Case study: High school classroom
As more and more schools return to in-person teaching, avoiding a major outbreak is of primary concern to communities all across America. Encouraging teenagers to keep any area clean is a battle most parents know only too well, so how can schools ensure the safety of students as they move between classrooms?
John Smith is the principal of a larger suburban high school with over 1000 students. When the school reopened, he put measures in place to protect the students and staff from contracting COVID-19. All students must be certified well to attend school each morning by a parent or guardian, and the school is operating a reduced timetable with only 50 percent of students in school each day.
In classrooms, students sit at individual desks with a plastic partition on three sides to reduce airflow. The teacher remains at their desk behind another partition, and all employees and students must wear masks at all times. At the end of each class, every student uses a spray bottle of disinfectant and disposable paper towels to wipe down their desk and partition. Each night, the school is thoroughly cleaned and disinfected by the janitorial department.
The school had worked extensively with the local health department to put into place measures that John Smith felt would be effective at combating the coronavirus, and that students could be trusted to follow correctly.

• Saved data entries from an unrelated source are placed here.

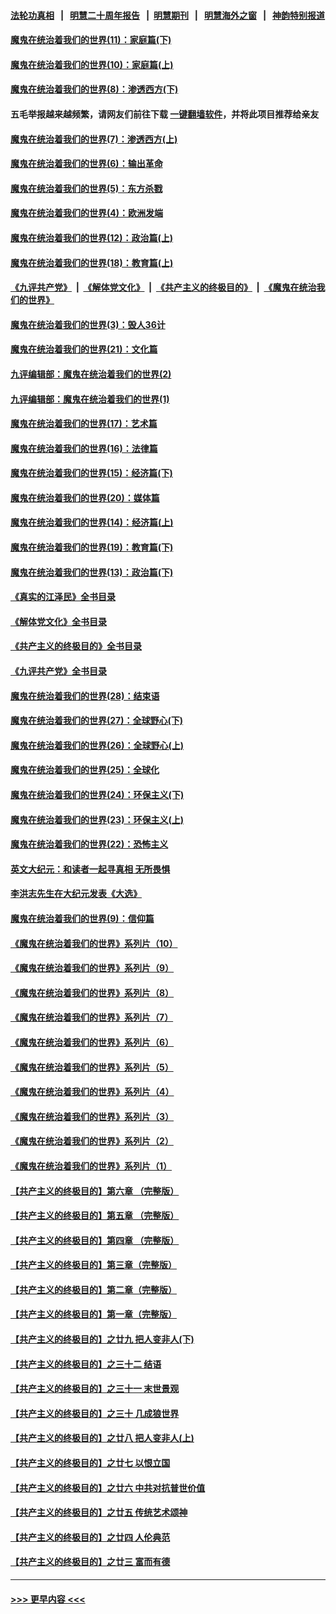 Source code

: #### [法轮功真相](https://github.com/gfw-breaker/truth/blob/master/README.md?t=0) &nbsp;&nbsp;|&nbsp;&nbsp; [明慧二十周年报告](https://github.com/gfw-breaker/mh-reports/blob/master/README.md?t=0) &nbsp;&nbsp;|&nbsp;&nbsp;[明慧期刊](https://github.com/gfw-breaker/mh-qikan) &nbsp;&nbsp;|&nbsp;&nbsp; [明慧海外之窗](https://github.com/gfw-breaker/mh-news/blob/master/README.md?t=0) &nbsp;&nbsp;|&nbsp;&nbsp; [神韵特别报道](https://github.com/gfw-breaker/mh-news/blob/master/shenyun.md?t=0)
#### [魔鬼在统治着我们的世界(11)：家庭篇(下)](../pages/nsc422/n10440961.md?t=12020550) 
#### [魔鬼在统治着我们的世界(10)：家庭篇(上)](../pages/nsc422/n10435448.md?t=12020550) 
#### [魔鬼在统治着我们的世界(8)：渗透西方(下)](../pages/nsc422/n10429603.md?t=12020550) 
#### 五毛举报越来越频繁，请网友们前往下载 [一键翻墙软件](https://github.com/gfw-breaker/ssr-accounts)，并将此项目推荐给亲友
#### [魔鬼在统治着我们的世界(7)：渗透西方(上)](../pages/nsc422/n10426013.md?t=12020550) 
#### [魔鬼在统治着我们的世界(6)：输出革命](../pages/nsc422/n10421536.md?t=12020550) 
#### [魔鬼在统治着我们的世界(5)：东方杀戮](../pages/nsc422/n10417707.md?t=12020550) 
#### [魔鬼在统治着我们的世界(4)：欧洲发端](../pages/nsc422/n10414890.md?t=12020550) 
#### [魔鬼在统治着我们的世界(12)：政治篇(上)](../pages/nsc422/n10444576.md?t=12020550) 
#### [魔鬼在统治着我们的世界(18)：教育篇(上)](../pages/nsc422/n10526970.md?t=12020550) 
#### [《九评共产党》](https://github.com/begood0513/9ping.md/blob/master/README.md) &nbsp;|&nbsp; [《解体党文化》](../../../../jtdwh.md/blob/master/README.md)  &nbsp;|&nbsp; [《共产主义的终极目的》](../../../../gczydzjmd.md/blob/master/README.md) &nbsp;|&nbsp; [《魔鬼在统治我们的世界》](../../../../mgztzwmdsj.md/blob/master/README.md) 
#### [魔鬼在统治着我们的世界(3)：毁人36计](../pages/nsc422/n10411583.md?t=12020550) 
#### [魔鬼在统治着我们的世界(21)：文化篇](../pages/nsc422/n10597706.md?t=12020550) 
#### [九评编辑部：魔鬼在统治着我们的世界(2)](../pages/nsc422/n10410036.md?t=12020550) 
#### [九评编辑部：魔鬼在统治着我们的世界(1)](../pages/nsc422/n10406825.md?t=12020550) 
#### [魔鬼在统治着我们的世界(17)：艺术篇](../pages/nsc422/n10499093.md?t=12020550) 
#### [魔鬼在统治着我们的世界(16)：法律篇](../pages/nsc422/n10485969.md?t=12020550) 
#### [魔鬼在统治着我们的世界(15)：经济篇(下)](../pages/nsc422/n10469975.md?t=12020550) 
#### [魔鬼在统治着我们的世界(20)：媒体篇](../pages/nsc422/n10586579.md?t=12020550) 
#### [魔鬼在统治着我们的世界(14)：经济篇(上)](../pages/nsc422/n10457370.md?t=12020550) 
#### [魔鬼在统治着我们的世界(19)：教育篇(下)](../pages/nsc422/n10564808.md?t=12020550) 
#### [魔鬼在统治着我们的世界(13)：政治篇(下)](../pages/nsc422/n10448270.md?t=12020550) 
#### [《真实的江泽民》全书目录](../pages/nsc422/n13721399.md?t=12020550) 
#### [《解体党文化》全书目录](../pages/nsc422/n13721157.md?t=12020550) 
#### [《共产主义的终极目的》全书目录](../pages/nsc422/n13721048.md?t=12020550) 
#### [《九评共产党》全书目录](../pages/nsc422/n13708085.md?t=12020550) 
#### [魔鬼在统治着我们的世界(28)：结束语](../pages/nsc422/n10936246.md?t=12020550) 
#### [魔鬼在统治着我们的世界(27)：全球野心(下)](../pages/nsc422/n10928319.md?t=12020550) 
#### [魔鬼在统治着我们的世界(26)：全球野心(上)](../pages/nsc422/n10900318.md?t=12020550) 
#### [魔鬼在统治着我们的世界(25)：全球化](../pages/nsc422/n10788205.md?t=12020550) 
#### [魔鬼在统治着我们的世界(24)：环保主义(下)](../pages/nsc422/n10695307.md?t=12020550) 
#### [魔鬼在统治着我们的世界(23)：环保主义(上)](../pages/nsc422/n10688613.md?t=12020550) 
#### [魔鬼在统治着我们的世界(22)：恐怖主义](../pages/nsc422/n10614727.md?t=12020550) 
#### [英文大纪元：和读者一起寻真相 无所畏惧](../pages/nsc422/n12542027.md?t=12020550) 
#### [李洪志先生在大纪元发表《大选》](../pages/nsc422/n12534746.md?t=12020550) 
#### [魔鬼在统治着我们的世界(9)：信仰篇](../pages/nsc422/n10432159.md?t=12020550) 
#### [《魔鬼在统治着我们的世界》系列片（10）](../pages/nsc422/n12292670.md?t=12020550) 
#### [《魔鬼在统治着我们的世界》系列片（9）](../pages/nsc422/n12290859.md?t=12020550) 
#### [《魔鬼在统治着我们的世界》系列片（8）](../pages/nsc422/n12287445.md?t=12020550) 
#### [《魔鬼在统治着我们的世界》系列片（7）](../pages/nsc422/n12283425.md?t=12020550) 
#### [《魔鬼在统治着我们的世界》系列片（6）](../pages/nsc422/n12282314.md?t=12020550) 
#### [《魔鬼在统治着我们的世界》系列片（5）](../pages/nsc422/n12281419.md?t=12020550) 
#### [《魔鬼在统治着我们的世界》系列片（4）](../pages/nsc422/n12274024.md?t=12020550) 
#### [《魔鬼在统治着我们的世界》系列片（3）](../pages/nsc422/n12271322.md?t=12020550) 
#### [《魔鬼在统治着我们的世界》系列片（2）](../pages/nsc422/n12269049.md?t=12020550) 
#### [《魔鬼在统治着我们的世界》系列片（1）](../pages/nsc422/n12267575.md?t=12020550) 
#### [【共产主义的终极目的】第六章 （完整版）](../pages/nsc422/n11428913.md?t=12020550) 
#### [【共产主义的终极目的】第五章 （完整版）](../pages/nsc422/n11428912.md?t=12020550) 
#### [【共产主义的终极目的】第四章 （完整版）](../pages/nsc422/n11428907.md?t=12020550) 
#### [【共产主义的终极目的】第三章（完整版）](../pages/nsc422/n11428848.md?t=12020550) 
#### [【共产主义的终极目的】第二章（完整版）](../pages/nsc422/n11428831.md?t=12020550) 
#### [【共产主义的终极目的】第一章（完整版）](../pages/nsc422/n11417651.md?t=12020550) 
#### [【共产主义的终极目的】之廿九 把人变非人(下)](../pages/nsc422/n11344140.md?t=12020550) 
#### [【共产主义的终极目的】之三十二 结语](../pages/nsc422/n11360535.md?t=12020550) 
#### [【共产主义的终极目的】之三十一 末世景观](../pages/nsc422/n11351129.md?t=12020550) 
#### [【共产主义的终极目的】之三十 几成狼世界](../pages/nsc422/n11348280.md?t=12020550) 
#### [【共产主义的终极目的】之廿八 把人变非人(上)](../pages/nsc422/n11340492.md?t=12020550) 
#### [【共产主义的终极目的】之廿七 以恨立国](../pages/nsc422/n11336944.md?t=12020550) 
#### [【共产主义的终极目的】之廿六 中共对抗普世价值](../pages/nsc422/n11324785.md?t=12020550) 
#### [【共产主义的终极目的】之廿五 传统艺术颂神](../pages/nsc422/n11296396.md?t=12020550) 
#### [【共产主义的终极目的】之廿四 人伦典范](../pages/nsc422/n11296397.md?t=12020550) 
#### [【共产主义的终极目的】之廿三 富而有德](../pages/nsc422/n11283598.md?t=12020550) 

----
#### [ >>> 更早内容 <<< ](../indexes/nsc422-earlier.md)
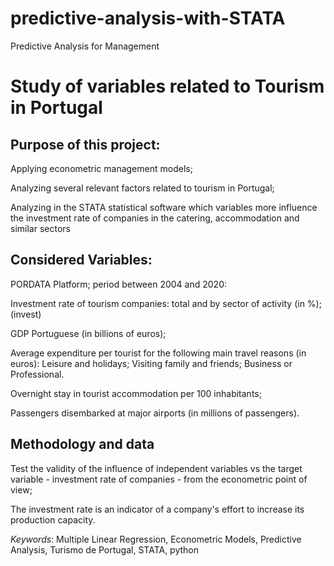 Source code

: # predictive-analysis-with-STATA
Predictive Analysis for Management

# Study of variables related to Tourism in Portugal



## Purpose of this project:

Applying econometric management models;

Analyzing several relevant factors related to tourism in Portugal;

Analyzing in the STATA statistical software which variables more influence the investment rate of companies in the catering, accommodation and similar sectors


## Considered Variables:

PORDATA Platform; period between 2004 and 2020:

Investment rate of tourism companies: total and by sector of activity (in %); (invest)

GDP Portuguese (in billions of euros);

Average expenditure per tourist for the following main travel reasons (in euros):
		 Leisure and holidays; 
		 Visiting family and friends;
		 Business or Professional.
		 
Overnight stay in tourist accommodation per 100 inhabitants; 

Passengers disembarked at major airports (in millions of passengers). 



## Methodology and data

Test the validity of the influence of independent variables vs the target variable - investment rate of companies - from the econometric point of view;

The investment rate is an indicator of a company's effort to increase its production capacity. 



*Keywords*: Multiple Linear Regression, Econometric Models, Predictive Analysis, Turismo de Portugal, STATA, python

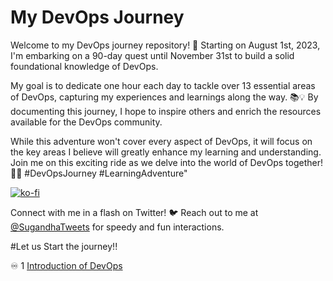 # My DevOps Journey



Welcome to my DevOps journey repository! 🚀 Starting on August 1st, 2023, I'm embarking on a 90-day quest until November 31st to build a solid foundational knowledge of DevOps.

My goal is to dedicate one hour each day to tackle over 13 essential areas of DevOps, capturing my experiences and learnings along the way. 📚💡 By documenting this journey, I hope to inspire others and enrich the resources available for the DevOps community.

While this adventure won't cover every aspect of DevOps, it will focus on the key areas I believe will greatly enhance my learning and understanding. Join me on this exciting ride as we delve into the world of DevOps together! 🎢🤖 #DevOpsJourney #LearningAdventure"

[![ko-fi](https://ko-fi.com/img/githubbutton_sm.svg)](ko-fi.com/sugandhavs95)

Connect with me in a flash on Twitter! 🐦 Reach out to me at [@SugandhaTweets](https://twitter.com/SugandhTweets) for speedy and fun interactions.


#Let us Start the journey!!

♾️ 1 [Introduction of DevOps](DevOps-Intro.md)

Despite these precautions, a cluster of cases was linked to two classes that used the same classroom. John Smith ordered a COVID-19 surface test kit to understand where the school’s precautionary measures had failed. He discovered that many desks, chairs, and partitions all tested positive for SARS-CoV-2.
After speaking with teachers about what went wrong, John Smith learned that many students didn’t know how to correctly use the cleaning solutions they had been given. They weren’t using enough solution, or were wiping the desks and partitions dry before the solution had a chance to kill any potential pathogens. Students were also overlooking cleaning chair backs, which almost all of them touched whenever they sat down or stood up. And the individual bottles of cleaning solution that the students used to sanitize their desks were all found to be contaminated, because none of the students were cleaning the cleaning equipment.
Armed with this knowledge, John Smith adjusted the school’s cleaning protocols in order to account for the mistakes that had been made. Each lesson ended a few minutes earlier, to allow time for the cleaning solution to air dry between classes. Students were also given a checklist of places to clean, including their desks, partitions, chairs, and the cleaning bottles themselves.
Finally, John Smith had each student carry a bottle of hand sanitizer to use before and after they cleaned their desks. Further testing for SARS-CoV-2 was carried out two weeks later, and John Smith found that the school had reduced its levels of contamination by over 95 percent.